# Model comparison (dataset)
# Drop pi questions with selection metric on train set

Reduced models were obtained by the following procedure:
* drop all questions from sum score PI
* drop next question according to selection metric on **train set**

Selection metric criteria:
* `ca`: min of mean conditional accuracy
* `ca_class`: max of min conditional accuracy
* `ca_prod`: max of product conditional accuracy
* `mse`: min of mean square error
* `mse_class`: min of max conditional mean square error
* `xent` min of cross-entropy
* `xent_class` min of max cross-entropy

http://jmlr.csail.mit.edu/papers/volume3/guyon03a/guyon03a.pdf

## Environment initialization

In [1]:
%autosave 0
%matplotlib notebook
%load_ext autoreload
%autoreload 2

import ipywidgets as widgets
import plotly.graph_objects as go
import plotly.express as px

import sys
sys.path.append("../")

import mod_evaluation
import mod_viewer
import mod_helper

Autosave disabled


## Execution params

In [2]:
results_path = 'data/results'

model_ref_id = 'linear'

n_splits = 25

metrics = mod_evaluation.sort_params_train

train_val_random = None

In [3]:
cache_pre = 'model_'+model_ref_id
cache_post = str(n_splits)

if train_val_random is not None:
    cache_post += '_r'+str(train_val_random)

## Load results

In [4]:
from copy import deepcopy

def get_model_id(model_id):
    id_split = model_id.split(' + ')
    if len(id_split)>1:
        my_model_id = int(id_split[0])
    else:
        my_model_id = 0
        
    return my_model_id
                        
available = {0: [], 1: []}

for item in mod_evaluation.list_cache(results_path):
    if '_0_' in item:
        available[0] += [item]
    if '_1_' in item:
        available[1] += [item]    

my_data = {}

for run_type in available:
    
    info, stats, stats_val = {}, {}, {}

    for item in available[run_type]:

        for metric_id in metrics:

            cache_sig = mod_evaluation.cache_sig_gen(
                metric_id, 
                cache_pre=cache_pre, 
                cache_post=cache_post
            )
    
            if cache_sig in item:
                
                run_id = item.split('_')[-1]
                
                if run_id not in info:
                    info[run_id], stats[run_id], stats_val[run_id] = {}, {}, {}
                    
                if metric_id not in info[run_id]:
                    info[run_id][metric_id], stats[run_id][metric_id], stats_val[run_id][metric_id] = {}, {}, {}
                    
                cache = mod_evaluation.from_cache(
                    item, 
                    results_path
                )
                
                for model_id in cache['info']:
                    
                    my_model_id = get_model_id(model_id)
                    
                    info[run_id][metric_id][my_model_id] = cache['info'][model_id]
                    stats[run_id][metric_id][my_model_id] = cache['stats'][model_id]
                    stats_val[run_id][metric_id][my_model_id] = cache['stats_val'][model_id]

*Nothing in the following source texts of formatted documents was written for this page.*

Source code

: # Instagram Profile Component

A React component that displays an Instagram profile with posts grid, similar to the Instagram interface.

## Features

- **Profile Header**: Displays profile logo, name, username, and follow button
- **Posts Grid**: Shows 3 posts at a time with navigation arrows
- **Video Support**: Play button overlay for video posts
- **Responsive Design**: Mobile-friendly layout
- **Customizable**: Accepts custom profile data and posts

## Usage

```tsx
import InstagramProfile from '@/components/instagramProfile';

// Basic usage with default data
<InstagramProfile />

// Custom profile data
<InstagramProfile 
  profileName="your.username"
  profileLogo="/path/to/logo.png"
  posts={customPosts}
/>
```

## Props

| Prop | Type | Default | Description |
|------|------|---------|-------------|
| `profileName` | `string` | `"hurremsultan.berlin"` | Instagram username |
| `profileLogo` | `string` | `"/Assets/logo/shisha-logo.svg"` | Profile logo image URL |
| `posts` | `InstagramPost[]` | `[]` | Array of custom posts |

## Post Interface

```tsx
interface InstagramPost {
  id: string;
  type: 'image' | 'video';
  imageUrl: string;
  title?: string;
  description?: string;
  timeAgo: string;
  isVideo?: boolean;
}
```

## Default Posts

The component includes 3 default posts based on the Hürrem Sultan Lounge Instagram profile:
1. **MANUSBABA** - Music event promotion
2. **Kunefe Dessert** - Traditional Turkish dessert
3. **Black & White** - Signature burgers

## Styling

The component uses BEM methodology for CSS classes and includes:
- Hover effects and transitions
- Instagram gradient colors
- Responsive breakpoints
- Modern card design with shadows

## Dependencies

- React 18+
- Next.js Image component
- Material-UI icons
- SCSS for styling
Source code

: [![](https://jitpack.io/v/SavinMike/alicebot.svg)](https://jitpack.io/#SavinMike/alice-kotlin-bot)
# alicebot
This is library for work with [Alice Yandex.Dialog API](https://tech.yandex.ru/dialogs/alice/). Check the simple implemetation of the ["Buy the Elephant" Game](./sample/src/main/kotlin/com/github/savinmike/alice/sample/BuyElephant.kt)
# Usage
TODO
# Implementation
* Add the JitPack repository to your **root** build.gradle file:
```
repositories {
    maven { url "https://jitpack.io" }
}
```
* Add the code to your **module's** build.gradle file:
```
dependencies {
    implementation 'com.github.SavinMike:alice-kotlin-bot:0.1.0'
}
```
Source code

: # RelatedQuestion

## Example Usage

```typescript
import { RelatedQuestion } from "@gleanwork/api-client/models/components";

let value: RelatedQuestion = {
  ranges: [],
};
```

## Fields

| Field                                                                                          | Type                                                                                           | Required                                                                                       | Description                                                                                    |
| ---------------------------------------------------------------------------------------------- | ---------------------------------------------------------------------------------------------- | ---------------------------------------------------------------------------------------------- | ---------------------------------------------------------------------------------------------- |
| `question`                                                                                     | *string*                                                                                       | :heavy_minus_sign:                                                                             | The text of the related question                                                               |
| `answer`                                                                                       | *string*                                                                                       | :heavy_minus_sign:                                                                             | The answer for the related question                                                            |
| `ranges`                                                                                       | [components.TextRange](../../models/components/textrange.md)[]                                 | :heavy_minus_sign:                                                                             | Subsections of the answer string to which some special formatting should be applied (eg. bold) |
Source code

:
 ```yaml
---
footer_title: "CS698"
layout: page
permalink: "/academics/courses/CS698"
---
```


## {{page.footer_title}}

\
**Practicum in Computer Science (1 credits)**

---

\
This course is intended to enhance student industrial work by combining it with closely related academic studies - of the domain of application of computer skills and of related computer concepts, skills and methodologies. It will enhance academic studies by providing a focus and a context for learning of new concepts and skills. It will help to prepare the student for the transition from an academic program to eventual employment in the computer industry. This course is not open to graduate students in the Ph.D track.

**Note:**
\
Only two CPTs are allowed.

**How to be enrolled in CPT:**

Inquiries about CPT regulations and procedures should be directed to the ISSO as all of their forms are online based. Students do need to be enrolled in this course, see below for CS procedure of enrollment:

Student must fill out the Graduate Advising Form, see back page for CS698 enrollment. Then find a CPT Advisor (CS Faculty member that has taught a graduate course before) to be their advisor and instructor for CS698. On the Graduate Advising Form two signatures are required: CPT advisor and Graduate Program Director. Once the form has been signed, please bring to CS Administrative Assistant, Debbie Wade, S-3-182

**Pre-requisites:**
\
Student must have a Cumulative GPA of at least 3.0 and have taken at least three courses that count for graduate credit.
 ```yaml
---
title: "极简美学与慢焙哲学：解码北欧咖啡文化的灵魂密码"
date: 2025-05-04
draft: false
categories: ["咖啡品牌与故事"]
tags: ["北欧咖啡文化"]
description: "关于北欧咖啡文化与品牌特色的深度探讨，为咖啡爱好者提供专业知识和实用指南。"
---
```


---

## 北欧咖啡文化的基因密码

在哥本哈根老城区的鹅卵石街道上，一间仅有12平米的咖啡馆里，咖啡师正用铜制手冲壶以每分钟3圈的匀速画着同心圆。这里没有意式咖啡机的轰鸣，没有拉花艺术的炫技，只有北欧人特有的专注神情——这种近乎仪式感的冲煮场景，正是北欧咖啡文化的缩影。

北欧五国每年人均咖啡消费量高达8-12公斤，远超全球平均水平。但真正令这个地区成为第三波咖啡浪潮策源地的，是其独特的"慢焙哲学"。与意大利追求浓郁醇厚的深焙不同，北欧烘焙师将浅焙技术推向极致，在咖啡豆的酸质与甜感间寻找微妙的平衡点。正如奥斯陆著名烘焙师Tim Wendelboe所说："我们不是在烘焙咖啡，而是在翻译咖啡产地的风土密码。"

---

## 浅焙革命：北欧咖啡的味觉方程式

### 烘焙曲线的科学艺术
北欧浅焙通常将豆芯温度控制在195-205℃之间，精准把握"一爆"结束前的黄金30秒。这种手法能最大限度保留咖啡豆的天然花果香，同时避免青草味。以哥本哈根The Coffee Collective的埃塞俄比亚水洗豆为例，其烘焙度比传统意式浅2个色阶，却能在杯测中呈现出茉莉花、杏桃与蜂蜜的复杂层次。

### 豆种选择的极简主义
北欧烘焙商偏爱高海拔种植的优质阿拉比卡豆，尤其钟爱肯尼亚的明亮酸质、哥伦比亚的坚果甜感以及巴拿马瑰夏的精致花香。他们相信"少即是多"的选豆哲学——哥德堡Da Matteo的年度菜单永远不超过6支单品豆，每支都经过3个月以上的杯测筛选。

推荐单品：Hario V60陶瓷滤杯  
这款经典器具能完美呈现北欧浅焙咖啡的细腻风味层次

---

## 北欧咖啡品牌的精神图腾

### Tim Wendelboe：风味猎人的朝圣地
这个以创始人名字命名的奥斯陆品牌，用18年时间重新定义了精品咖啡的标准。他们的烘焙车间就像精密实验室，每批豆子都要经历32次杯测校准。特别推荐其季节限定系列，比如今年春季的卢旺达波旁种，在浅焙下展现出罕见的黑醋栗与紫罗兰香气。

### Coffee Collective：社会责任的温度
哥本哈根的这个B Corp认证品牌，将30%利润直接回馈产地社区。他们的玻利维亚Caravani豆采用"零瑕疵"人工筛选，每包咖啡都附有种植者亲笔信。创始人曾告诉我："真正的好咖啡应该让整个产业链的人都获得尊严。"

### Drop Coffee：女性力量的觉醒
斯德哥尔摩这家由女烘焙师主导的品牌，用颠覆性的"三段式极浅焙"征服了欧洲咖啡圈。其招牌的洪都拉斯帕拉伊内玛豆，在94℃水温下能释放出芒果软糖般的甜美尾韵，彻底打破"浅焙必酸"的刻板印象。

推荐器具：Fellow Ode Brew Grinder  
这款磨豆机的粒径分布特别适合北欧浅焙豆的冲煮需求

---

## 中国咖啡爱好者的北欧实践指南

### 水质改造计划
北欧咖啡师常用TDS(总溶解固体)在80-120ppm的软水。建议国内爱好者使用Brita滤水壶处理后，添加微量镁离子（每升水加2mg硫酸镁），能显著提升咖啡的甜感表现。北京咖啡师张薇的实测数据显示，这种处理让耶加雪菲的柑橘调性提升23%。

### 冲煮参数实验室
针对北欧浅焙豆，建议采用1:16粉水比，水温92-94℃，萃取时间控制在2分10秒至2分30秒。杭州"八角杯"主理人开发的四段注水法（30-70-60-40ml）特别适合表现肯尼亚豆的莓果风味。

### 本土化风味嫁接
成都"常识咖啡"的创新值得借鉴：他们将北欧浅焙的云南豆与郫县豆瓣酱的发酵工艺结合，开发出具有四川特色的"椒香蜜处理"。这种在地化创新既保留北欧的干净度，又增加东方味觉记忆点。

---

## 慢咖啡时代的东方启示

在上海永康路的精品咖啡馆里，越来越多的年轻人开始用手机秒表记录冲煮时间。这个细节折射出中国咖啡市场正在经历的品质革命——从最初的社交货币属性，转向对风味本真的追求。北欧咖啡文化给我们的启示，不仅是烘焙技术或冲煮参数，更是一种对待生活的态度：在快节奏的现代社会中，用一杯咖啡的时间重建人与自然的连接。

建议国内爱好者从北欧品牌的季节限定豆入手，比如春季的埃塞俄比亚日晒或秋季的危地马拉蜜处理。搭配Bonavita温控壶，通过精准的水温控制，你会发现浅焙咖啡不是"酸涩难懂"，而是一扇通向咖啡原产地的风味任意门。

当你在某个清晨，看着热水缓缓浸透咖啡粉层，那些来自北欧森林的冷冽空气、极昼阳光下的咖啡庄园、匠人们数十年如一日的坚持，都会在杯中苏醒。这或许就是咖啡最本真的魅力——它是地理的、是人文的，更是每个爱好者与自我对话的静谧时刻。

    my_data[run_type] = [deepcopy(info), deepcopy(stats), deepcopy(stats_val)]
    
    print('Loaded', run_type)

Loaded 0
Loaded 1


## Global stats

In [5]:
empty = {0:{}, 1:{}}

df_multi, df_multi_val = deepcopy(empty), deepcopy(empty)
df_multi_ca, df_multi_val_ca = deepcopy(empty), deepcopy(empty)

df_flat, df_flat_val = deepcopy(empty), deepcopy(empty)
df_flat_ca, df_flat_val_ca = deepcopy(empty), deepcopy(empty)

for run_type in my_data:
    
    info, stats, stats_val = my_data[run_type]
    info_flat, stats_flat, stats_val_flat = {}, {}, {}
    
    for run_id in info:
        
        for metric_id in info[run_id]:
            
            if metric_id not in info_flat:
                info_flat[metric_id], stats_flat[metric_id], stats_val_flat[metric_id] = {}, {}, {}

            for model_id in info[run_id][metric_id]:
                      
                if my_model_id not in info_flat:
                    info_flat[metric_id][model_id] = info[run_id][metric_id][model_id]
                    stats_flat[metric_id][model_id] = stats[run_id][metric_id][model_id]
                    stats_val_flat[metric_id][model_id] = stats_val[run_id][metric_id][model_id]
                    
                else:
                    stats_flat[metric_id][model_id] += stats[run_id][metric_id][model_id]
                    stats_val_flat[metric_id][model_id] += stats_val[run_id][metric_id][model_id]
                    
        df_multi[run_type][run_id], df_multi_val[run_type][run_id] = mod_evaluation.get_df_questions(
            info[run_id], stats[run_id], stats_val[run_id],
            ci=False
        )

        df_multi_ca[run_type][run_id], df_multi_val_ca[run_type][run_id] = mod_evaluation.get_df_questions_ca(
            info[run_id], stats[run_id], stats_val[run_id]
        )

    df_flat[run_type], df_flat_val[run_type] = mod_evaluation.get_df_questions(
        info_flat, stats_flat, stats_val_flat,
        ci=True
    )

    df_flat_ca[run_type], df_flat_val_ca[run_type] = mod_evaluation.get_df_questions_ca(
        info_flat, stats_flat, stats_val_flat,
    )

## Holdout set variability

In [None]:
display(mod_helper.tab_plot_accuracy_multi(
    df_multi[1],
    df_multi_val[1]
))

display(mod_helper.tab_plot_accuracy_multi(
    df_multi[0],
    df_multi_val[0]
))

# Model comparison

## Mean accuracy on validation set (cross-validation)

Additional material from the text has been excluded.